*Activity*: Filter the data for "http" and copy matching lines.

Dataset items:

◆ ◆ ◆ ◆ ◆ ◆ ◆

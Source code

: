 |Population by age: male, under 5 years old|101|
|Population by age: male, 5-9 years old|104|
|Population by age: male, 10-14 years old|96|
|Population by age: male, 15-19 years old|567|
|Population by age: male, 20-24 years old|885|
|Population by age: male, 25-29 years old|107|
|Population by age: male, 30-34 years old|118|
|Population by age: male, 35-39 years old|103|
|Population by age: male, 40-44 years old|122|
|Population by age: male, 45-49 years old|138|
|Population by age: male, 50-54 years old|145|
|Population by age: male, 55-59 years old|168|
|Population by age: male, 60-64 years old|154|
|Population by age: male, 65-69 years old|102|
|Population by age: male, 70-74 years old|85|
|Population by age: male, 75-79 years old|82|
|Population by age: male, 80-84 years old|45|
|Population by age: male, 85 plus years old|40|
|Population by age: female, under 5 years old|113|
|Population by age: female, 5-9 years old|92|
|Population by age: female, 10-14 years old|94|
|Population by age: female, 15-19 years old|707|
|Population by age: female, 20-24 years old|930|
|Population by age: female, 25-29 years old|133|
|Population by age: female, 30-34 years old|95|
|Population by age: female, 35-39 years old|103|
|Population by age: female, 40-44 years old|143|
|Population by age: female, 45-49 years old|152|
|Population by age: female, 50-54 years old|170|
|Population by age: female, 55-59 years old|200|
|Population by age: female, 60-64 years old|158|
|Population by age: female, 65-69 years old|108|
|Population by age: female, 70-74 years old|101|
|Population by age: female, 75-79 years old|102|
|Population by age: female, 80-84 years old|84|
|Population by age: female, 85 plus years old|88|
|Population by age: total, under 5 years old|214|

◆ ◆ ◆ ◆ ◆ ◆ ◆

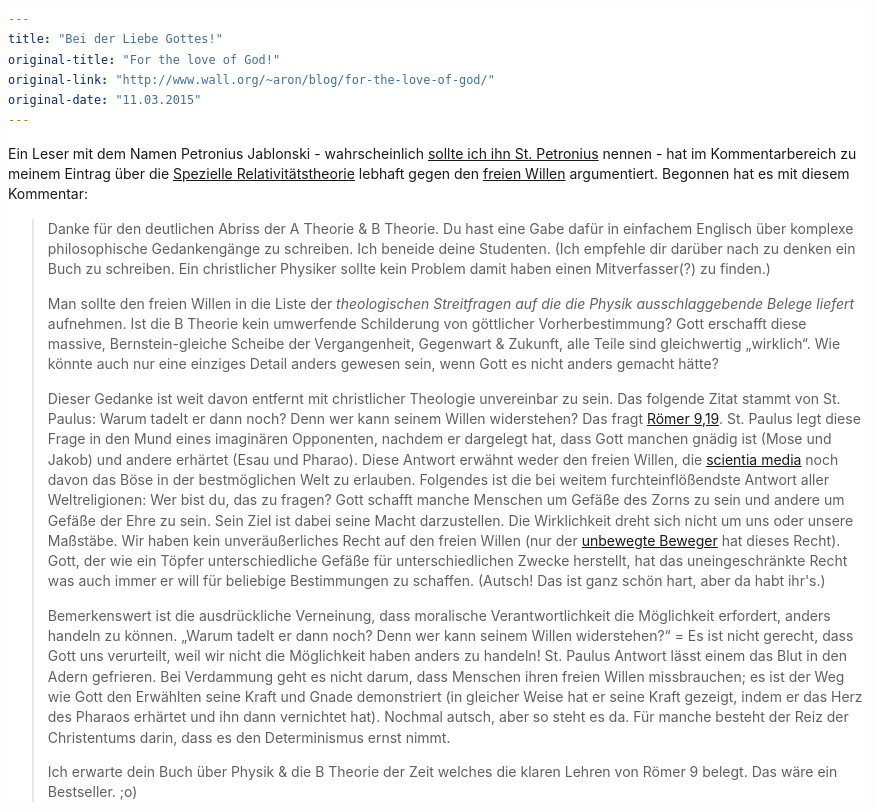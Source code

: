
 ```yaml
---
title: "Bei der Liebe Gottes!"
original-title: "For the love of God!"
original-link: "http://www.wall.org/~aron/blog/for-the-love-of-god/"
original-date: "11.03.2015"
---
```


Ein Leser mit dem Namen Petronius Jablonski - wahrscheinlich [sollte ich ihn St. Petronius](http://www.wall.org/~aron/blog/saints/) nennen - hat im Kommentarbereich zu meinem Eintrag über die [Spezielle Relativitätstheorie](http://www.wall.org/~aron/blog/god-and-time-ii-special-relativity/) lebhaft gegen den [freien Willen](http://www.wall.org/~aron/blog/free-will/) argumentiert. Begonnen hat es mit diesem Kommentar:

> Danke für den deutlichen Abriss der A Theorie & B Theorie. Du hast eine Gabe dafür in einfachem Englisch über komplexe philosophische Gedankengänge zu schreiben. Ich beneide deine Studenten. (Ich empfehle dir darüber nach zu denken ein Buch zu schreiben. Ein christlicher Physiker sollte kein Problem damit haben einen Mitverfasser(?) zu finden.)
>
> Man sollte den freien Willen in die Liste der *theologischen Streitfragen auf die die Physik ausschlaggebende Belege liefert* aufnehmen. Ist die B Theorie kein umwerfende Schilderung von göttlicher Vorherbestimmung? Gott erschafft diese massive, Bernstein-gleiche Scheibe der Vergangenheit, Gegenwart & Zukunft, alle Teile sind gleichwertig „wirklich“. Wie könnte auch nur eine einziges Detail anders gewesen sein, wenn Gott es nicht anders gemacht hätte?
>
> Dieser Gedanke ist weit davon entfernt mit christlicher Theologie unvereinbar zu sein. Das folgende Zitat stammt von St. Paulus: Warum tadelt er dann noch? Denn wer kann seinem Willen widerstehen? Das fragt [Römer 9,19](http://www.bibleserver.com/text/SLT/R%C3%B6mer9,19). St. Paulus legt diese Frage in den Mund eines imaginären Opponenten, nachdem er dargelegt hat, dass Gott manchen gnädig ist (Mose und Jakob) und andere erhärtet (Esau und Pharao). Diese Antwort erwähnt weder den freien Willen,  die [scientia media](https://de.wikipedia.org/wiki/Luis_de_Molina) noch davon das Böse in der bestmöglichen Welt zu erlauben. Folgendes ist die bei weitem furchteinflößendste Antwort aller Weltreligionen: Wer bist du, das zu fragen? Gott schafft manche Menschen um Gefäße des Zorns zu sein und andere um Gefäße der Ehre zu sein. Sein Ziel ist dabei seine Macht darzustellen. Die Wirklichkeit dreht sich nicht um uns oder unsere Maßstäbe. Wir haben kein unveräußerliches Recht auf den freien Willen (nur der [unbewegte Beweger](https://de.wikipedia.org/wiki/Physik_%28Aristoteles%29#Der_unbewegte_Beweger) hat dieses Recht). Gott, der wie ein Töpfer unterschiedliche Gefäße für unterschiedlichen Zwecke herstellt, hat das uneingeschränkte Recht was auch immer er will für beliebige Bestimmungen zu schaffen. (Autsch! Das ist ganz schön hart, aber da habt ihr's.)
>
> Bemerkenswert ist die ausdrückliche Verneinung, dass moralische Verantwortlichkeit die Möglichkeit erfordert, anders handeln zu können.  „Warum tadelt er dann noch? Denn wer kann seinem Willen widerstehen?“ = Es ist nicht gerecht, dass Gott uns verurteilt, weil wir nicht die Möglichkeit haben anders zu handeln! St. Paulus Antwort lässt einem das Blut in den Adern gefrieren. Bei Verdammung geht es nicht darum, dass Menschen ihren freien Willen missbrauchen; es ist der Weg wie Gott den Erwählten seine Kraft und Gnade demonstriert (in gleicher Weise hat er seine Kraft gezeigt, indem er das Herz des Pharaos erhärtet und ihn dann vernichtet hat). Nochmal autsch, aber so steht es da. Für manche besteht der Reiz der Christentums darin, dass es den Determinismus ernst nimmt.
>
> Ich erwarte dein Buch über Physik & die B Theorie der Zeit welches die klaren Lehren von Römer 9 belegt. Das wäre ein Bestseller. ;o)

◆ ◆ ◆ ◆ ◆ ◆ ◆

*Completed task*:
original-link: "http://www.wall.org/~aron/blog/for-the-love-of-god/"
Ein Leser mit dem Namen Petronius Jablonski - wahrscheinlich [sollte ich ihn St. Petronius](http://www.wall.org/~aron/blog/saints/) nennen - hat im Kommentarbereich zu meinem Eintrag über die [Spezielle Relativitätstheorie](http://www.wall.org/~aron/blog/god-and-time-ii-special-relativity/) lebhaft gegen den [freien Willen](http://www.wall.org/~aron/blog/free-will/) argumentiert. Begonnen hat es mit diesem Kommentar:
> Dieser Gedanke ist weit davon entfernt mit christlicher Theologie unvereinbar zu sein. Das folgende Zitat stammt von St. Paulus: Warum tadelt er dann noch? Denn wer kann seinem Willen widerstehen? Das fragt [Römer 9,19](http://www.bibleserver.com/text/SLT/R%C3%B6mer9,19). St. Paulus legt diese Frage in den Mund eines imaginären Opponenten, nachdem er dargelegt hat, dass Gott manchen gnädig ist (Mose und Jakob) und andere erhärtet (Esau und Pharao). Diese Antwort erwähnt weder den freien Willen,  die [scientia media](https://de.wikipedia.org/wiki/Luis_de_Molina) noch davon das Böse in der bestmöglichen Welt zu erlauben. Folgendes ist die bei weitem furchteinflößendste Antwort aller Weltreligionen: Wer bist du, das zu fragen? Gott schafft manche Menschen um Gefäße des Zorns zu sein und andere um Gefäße der Ehre zu sein. Sein Ziel ist dabei seine Macht darzustellen. Die Wirklichkeit dreht sich nicht um uns oder unsere Maßstäbe. Wir haben kein unveräußerliches Recht auf den freien Willen (nur der [unbewegte Beweger](https://de.wikipedia.org/wiki/Physik_%28Aristoteles%29#Der_unbewegte_Beweger) hat dieses Recht). Gott, der wie ein Töpfer unterschiedliche Gefäße für unterschiedlichen Zwecke herstellt, hat das uneingeschränkte Recht was auch immer er will für beliebige Bestimmungen zu schaffen. (Autsch! Das ist ganz schön hart, aber da habt ihr's.)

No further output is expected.